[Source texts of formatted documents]
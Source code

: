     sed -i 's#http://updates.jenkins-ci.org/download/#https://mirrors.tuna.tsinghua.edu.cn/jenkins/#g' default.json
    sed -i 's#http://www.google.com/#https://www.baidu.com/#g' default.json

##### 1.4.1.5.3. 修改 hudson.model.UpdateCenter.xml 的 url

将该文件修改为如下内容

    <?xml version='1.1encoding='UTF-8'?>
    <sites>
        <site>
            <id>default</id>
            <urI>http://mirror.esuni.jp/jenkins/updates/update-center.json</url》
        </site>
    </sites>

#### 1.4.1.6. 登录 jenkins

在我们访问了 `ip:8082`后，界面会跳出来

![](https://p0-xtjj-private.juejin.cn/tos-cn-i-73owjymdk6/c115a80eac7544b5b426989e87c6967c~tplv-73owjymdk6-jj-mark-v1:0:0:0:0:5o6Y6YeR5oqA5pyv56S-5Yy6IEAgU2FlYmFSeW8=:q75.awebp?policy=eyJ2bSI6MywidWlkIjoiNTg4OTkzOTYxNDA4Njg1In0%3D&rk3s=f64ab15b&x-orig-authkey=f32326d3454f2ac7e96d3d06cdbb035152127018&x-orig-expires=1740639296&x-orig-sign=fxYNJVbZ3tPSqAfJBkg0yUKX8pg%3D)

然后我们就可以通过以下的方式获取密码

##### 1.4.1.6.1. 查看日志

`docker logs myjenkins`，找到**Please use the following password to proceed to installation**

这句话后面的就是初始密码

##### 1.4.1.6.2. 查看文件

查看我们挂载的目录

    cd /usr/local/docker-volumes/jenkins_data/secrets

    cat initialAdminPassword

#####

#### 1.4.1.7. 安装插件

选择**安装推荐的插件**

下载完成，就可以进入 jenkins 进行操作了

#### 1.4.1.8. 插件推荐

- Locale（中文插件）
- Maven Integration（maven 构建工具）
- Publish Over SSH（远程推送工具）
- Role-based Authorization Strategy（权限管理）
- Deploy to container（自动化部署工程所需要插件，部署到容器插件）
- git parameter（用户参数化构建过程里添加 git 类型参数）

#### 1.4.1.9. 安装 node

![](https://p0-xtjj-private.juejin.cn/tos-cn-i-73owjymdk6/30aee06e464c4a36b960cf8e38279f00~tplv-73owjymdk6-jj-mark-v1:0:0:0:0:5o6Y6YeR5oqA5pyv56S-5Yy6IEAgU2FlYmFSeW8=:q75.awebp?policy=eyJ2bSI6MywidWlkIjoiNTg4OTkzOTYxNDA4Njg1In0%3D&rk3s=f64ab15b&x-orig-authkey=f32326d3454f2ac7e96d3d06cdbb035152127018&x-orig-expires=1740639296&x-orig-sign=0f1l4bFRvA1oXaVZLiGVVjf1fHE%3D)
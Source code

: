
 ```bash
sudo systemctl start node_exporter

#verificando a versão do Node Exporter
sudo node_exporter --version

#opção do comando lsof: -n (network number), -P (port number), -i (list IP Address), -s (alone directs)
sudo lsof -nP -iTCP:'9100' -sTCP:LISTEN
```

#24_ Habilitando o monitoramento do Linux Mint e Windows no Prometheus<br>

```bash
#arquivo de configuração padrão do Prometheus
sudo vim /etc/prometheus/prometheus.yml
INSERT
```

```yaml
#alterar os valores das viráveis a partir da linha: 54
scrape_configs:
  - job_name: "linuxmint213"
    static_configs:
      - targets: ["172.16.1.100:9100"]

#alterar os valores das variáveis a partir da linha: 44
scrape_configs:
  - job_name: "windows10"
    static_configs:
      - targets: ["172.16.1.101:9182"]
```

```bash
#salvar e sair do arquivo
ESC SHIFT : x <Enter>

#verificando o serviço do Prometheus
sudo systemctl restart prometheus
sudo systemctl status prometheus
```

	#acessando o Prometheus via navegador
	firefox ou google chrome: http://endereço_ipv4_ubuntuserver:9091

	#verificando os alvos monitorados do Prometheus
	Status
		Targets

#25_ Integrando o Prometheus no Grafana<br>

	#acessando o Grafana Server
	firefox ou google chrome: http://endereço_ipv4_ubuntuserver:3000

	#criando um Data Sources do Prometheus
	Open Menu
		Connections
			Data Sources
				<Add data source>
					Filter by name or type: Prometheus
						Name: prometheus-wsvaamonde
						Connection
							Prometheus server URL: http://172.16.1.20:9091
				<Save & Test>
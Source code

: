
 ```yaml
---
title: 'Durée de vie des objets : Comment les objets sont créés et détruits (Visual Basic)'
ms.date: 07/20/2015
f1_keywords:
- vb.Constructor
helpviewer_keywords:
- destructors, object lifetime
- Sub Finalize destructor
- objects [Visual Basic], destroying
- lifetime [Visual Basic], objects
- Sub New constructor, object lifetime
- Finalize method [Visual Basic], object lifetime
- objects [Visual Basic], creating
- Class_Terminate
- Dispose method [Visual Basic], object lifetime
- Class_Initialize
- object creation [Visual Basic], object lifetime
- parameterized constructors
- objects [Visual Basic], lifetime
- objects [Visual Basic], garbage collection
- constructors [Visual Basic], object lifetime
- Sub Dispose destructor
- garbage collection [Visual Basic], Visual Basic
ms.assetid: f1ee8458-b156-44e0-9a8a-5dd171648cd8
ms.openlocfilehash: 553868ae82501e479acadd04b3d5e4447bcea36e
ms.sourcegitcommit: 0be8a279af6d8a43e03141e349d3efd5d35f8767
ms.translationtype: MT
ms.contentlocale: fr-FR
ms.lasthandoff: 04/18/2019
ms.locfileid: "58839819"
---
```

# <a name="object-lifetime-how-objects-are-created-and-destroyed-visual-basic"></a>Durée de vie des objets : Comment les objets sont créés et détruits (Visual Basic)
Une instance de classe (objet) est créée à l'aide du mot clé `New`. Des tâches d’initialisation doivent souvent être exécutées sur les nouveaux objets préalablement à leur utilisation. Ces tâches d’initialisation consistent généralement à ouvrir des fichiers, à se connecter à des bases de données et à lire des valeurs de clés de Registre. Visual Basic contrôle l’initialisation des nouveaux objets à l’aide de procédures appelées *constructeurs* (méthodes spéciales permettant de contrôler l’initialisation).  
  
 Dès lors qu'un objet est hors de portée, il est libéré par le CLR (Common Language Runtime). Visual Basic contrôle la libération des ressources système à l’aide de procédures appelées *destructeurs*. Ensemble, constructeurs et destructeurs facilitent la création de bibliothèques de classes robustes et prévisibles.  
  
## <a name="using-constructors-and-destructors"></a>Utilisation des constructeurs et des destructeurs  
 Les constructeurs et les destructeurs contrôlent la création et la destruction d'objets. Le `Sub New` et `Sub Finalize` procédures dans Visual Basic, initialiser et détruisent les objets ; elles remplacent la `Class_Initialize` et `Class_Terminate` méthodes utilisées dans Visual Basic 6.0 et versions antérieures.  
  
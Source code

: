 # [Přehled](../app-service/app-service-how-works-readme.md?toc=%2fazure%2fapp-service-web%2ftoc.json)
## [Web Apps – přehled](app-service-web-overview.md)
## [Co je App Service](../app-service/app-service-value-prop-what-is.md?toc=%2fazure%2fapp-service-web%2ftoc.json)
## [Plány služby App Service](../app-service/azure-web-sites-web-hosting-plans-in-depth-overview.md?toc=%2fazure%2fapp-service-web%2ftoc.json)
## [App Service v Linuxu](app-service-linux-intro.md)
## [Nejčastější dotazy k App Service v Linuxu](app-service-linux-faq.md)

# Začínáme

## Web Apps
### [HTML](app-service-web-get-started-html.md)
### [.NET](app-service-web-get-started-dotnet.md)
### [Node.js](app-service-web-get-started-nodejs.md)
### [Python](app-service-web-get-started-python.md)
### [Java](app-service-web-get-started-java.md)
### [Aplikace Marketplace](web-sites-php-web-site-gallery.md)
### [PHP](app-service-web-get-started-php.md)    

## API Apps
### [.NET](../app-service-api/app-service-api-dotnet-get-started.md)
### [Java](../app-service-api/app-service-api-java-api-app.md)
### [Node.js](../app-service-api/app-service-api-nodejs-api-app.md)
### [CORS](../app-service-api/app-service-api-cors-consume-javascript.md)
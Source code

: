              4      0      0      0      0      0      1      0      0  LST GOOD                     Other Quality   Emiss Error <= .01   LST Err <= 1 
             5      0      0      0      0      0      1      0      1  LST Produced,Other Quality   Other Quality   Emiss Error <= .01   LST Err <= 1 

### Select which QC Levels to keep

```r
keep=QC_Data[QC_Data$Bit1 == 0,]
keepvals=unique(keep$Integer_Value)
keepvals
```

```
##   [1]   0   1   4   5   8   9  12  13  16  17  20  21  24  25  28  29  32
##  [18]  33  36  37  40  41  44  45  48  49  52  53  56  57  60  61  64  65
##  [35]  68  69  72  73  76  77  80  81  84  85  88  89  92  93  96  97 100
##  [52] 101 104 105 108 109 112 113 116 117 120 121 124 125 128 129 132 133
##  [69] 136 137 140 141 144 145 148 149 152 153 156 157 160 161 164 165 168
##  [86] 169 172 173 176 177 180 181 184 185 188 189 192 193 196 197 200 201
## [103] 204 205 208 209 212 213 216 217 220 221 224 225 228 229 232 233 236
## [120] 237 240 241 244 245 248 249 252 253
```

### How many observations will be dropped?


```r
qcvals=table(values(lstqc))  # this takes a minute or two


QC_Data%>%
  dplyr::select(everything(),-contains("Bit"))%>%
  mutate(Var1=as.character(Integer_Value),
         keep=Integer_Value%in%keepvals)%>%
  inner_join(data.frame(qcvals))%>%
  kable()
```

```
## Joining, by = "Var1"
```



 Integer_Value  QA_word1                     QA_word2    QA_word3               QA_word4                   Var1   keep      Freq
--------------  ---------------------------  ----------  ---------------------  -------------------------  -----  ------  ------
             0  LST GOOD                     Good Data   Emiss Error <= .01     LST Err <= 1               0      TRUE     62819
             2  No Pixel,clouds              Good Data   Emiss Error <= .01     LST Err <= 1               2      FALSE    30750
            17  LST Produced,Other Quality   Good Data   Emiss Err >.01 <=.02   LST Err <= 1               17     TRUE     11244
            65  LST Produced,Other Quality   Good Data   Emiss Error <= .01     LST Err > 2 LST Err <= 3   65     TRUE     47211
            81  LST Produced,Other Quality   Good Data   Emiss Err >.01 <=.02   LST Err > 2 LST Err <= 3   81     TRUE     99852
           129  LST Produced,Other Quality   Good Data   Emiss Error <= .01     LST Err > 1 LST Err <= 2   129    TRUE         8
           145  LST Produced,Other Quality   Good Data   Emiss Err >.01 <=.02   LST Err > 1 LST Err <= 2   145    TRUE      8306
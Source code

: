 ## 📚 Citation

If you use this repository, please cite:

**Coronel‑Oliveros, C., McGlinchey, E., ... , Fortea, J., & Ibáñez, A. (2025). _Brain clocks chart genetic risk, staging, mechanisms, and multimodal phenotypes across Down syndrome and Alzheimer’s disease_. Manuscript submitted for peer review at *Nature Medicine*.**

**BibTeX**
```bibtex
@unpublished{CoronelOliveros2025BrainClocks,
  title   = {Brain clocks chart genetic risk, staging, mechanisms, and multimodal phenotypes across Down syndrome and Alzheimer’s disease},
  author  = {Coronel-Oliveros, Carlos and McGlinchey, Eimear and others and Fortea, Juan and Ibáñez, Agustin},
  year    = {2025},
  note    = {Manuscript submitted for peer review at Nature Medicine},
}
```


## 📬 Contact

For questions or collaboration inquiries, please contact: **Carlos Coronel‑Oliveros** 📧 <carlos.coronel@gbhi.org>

• _ABOUT THIS EXERCISE_
What you return must be the lines above that run from the line with "#acessando o Grafana Server" to the line with "Une instance de", inclusive, each copied exactly.

• _RESULT OF THE EXERCISE_
	#acessando o Grafana Server
	firefox ou google chrome: http://endereço_ipv4_ubuntuserver:3000

	#criando um Data Sources do Prometheus
	Open Menu
		Connections
			Data Sources
				<Add data source>
					Filter by name or type: Prometheus
						Name: prometheus-wsvaamonde
						Connection
							Prometheus server URL: http://172.16.1.20:9091
				<Save & Test>
Source code

:
 ```yaml
---
title: 'Durée de vie des objets : Comment les objets sont créés et détruits (Visual Basic)'
ms.date: 07/20/2015
f1_keywords:
- vb.Constructor
helpviewer_keywords:
- destructors, object lifetime
- Sub Finalize destructor
- objects [Visual Basic], destroying
- lifetime [Visual Basic], objects
- Sub New constructor, object lifetime
- Finalize method [Visual Basic], object lifetime
- objects [Visual Basic], creating
- Class_Terminate
- Dispose method [Visual Basic], object lifetime
- Class_Initialize
- object creation [Visual Basic], object lifetime
- parameterized constructors
- objects [Visual Basic], lifetime
- objects [Visual Basic], garbage collection
- constructors [Visual Basic], object lifetime
- Sub Dispose destructor
- garbage collection [Visual Basic], Visual Basic
ms.assetid: f1ee8458-b156-44e0-9a8a-5dd171648cd8
ms.openlocfilehash: 553868ae82501e479acadd04b3d5e4447bcea36e
ms.sourcegitcommit: 0be8a279af6d8a43e03141e349d3efd5d35f8767
ms.translationtype: MT
ms.contentlocale: fr-FR
ms.lasthandoff: 04/18/2019
ms.locfileid: "58839819"
---
```

# <a name="object-lifetime-how-objects-are-created-and-destroyed-visual-basic"></a>Durée de vie des objets : Comment les objets sont créés et détruits (Visual Basic)
Une instance de classe (objet) est créée à l'aide du mot clé `New`. Des tâches d’initialisation doivent souvent être exécutées sur les nouveaux objets préalablement à leur utilisation. Ces tâches d’initialisation consistent généralement à ouvrir des fichiers, à se connecter à des bases de données et à lire des valeurs de clés de Registre. Visual Basic contrôle l’initialisation des nouveaux objets à l’aide de procédures appelées *constructeurs* (méthodes spéciales permettant de contrôler l’initialisation).  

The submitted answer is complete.